A very fast rasterization algorithm for polygons in [fasterize](https://github.com/ecohealthalliance/fasterize) does the following:
- restructures polygons to edges
- considers only non-horizontal polygon edges and indexes them in y,x order (slope always down)
- determines all affected raster rows and scans these for edge *start* and *end* column
- burns polygon value or identity into every pixel between those starts and ends
controlledburn avoids that last step. With these rasterization functions the return value is not a set of pixels or a side-effect of
a materialized raster file but simply those row and column start and end indexes.

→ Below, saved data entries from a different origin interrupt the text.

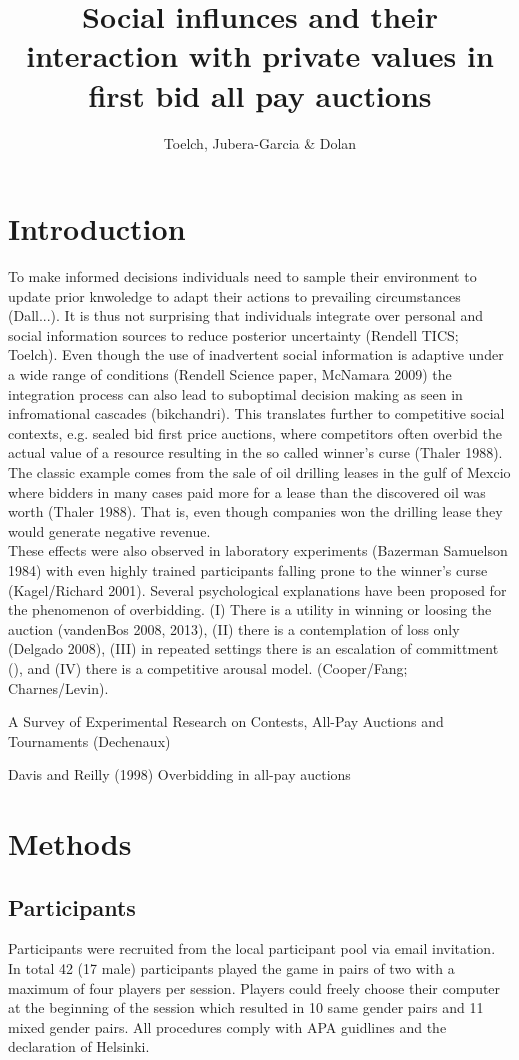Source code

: \documentclass [man]{apa6}
\title{Social influnces and their interaction with private values in first bid all pay auctions  }
\date{}
\author{Toelch, Jubera-Garcia \& Dolan}
\begin{document}
\maketitle

\section{Introduction}
To make informed decisions individuals need to sample their environment to update prior knwoledge to adapt their actions to prevailing circumstances (Dall...). It is thus not surprising that individuals integrate over personal and social information sources to reduce posterior uncertainty (Rendell TICS; Toelch). Even though the use of inadvertent social information is adaptive under a wide range of conditions (Rendell Science paper, McNamara 2009) the integration process can also lead to suboptimal decision making as seen in infromational cascades (bikchandri).  This translates further to competitive social contexts, e.g. sealed bid first price auctions, where competitors often overbid the actual value of a resource resulting in the so called winner's curse (Thaler 1988). The classic example comes from the sale of oil drilling leases in the gulf of Mexcio where bidders in many cases paid more for a lease than the discovered oil was worth (Thaler 1988). That is, even though companies won the drilling lease they would generate negative revenue.\\
These effects were also observed in laboratory experiments (Bazerman Samuelson 1984) with even highly trained participants falling prone to the winner's curse (Kagel/Richard 2001). Several psychological explanations have been proposed  for the phenomenon of overbidding. (I) There is a utility in winning or loosing the auction (vandenBos 2008, 2013), (II) there is a contemplation of loss only (Delgado 2008), (III) in repeated settings there is an escalation of committment (), and (IV) there is a competitive arousal model.     (Cooper/Fang; Charnes/Levin).  

A Survey of Experimental Research on Contests, All-Pay Auctions and Tournaments (Dechenaux)

Davis and Reilly (1998) Overbidding in all-pay auctions



\section {Methods}
\subsection{Participants}
Participants were recruited from the local participant pool via email invitation. In total 42 (17 male) participants played the game in pairs of two with a maximum of four players per session. Players could freely choose their computer at the beginning of the session which resulted in 10 same gender pairs and 11 mixed gender pairs. All procedures comply with APA guidlines and the declaration of Helsinki. 
\end{document}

This is an expression of the *cell abstraction* wish item [fasterize/issues/11](https://github.com/ecohealthalliance/fasterize/issues/11).
## TODO
- [ ] move to cpp11
- [ ] rasterize lines [fasterize/issues/30](https://github.com/ecohealthalliance/fasterize/issues/30)

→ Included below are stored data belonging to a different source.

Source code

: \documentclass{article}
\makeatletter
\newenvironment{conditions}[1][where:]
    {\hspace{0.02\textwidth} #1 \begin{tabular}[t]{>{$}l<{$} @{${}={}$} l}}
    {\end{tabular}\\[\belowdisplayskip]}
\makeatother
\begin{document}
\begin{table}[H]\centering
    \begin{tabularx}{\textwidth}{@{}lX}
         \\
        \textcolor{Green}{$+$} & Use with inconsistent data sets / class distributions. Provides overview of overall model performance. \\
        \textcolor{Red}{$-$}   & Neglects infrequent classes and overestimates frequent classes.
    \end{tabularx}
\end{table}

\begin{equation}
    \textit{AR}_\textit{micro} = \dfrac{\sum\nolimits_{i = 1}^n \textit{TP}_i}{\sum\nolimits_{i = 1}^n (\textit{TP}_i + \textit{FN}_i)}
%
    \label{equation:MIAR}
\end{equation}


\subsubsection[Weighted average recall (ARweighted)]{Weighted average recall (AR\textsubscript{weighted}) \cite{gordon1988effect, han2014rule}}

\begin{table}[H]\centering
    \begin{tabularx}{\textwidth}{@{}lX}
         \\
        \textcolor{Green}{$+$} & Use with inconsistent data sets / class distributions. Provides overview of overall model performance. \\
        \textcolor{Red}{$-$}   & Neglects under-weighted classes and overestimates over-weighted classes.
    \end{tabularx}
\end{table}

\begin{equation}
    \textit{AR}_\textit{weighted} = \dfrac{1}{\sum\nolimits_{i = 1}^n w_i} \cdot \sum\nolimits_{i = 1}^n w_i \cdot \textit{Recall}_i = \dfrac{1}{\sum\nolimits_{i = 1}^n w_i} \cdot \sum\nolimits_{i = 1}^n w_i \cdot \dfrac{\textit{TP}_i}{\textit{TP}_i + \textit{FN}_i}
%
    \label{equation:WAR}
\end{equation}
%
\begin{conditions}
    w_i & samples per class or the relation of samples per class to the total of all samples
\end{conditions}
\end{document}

- [ ] formats for import (wk, geos, grd, rct, triangles etc.)
- [ ] streaming with wkb/xy unpack with wk
- [ ] provide output options (see next section)
- [ ] port back into fasterize, with options for efficiently writing out to a tiled and sparse GeoTIFF
- [x] points is too easy, see vaster::cell_from_xy
- [x] name the package
- [x] copy logic from fasterize, and remove Armadillo array handling
- [x] remove use of raster objects, in favour of input extent and dimension
- [x] remove all trace of the raster package
- [x] implement return of the 'yline, xpix' and polygon ID info to user (see below)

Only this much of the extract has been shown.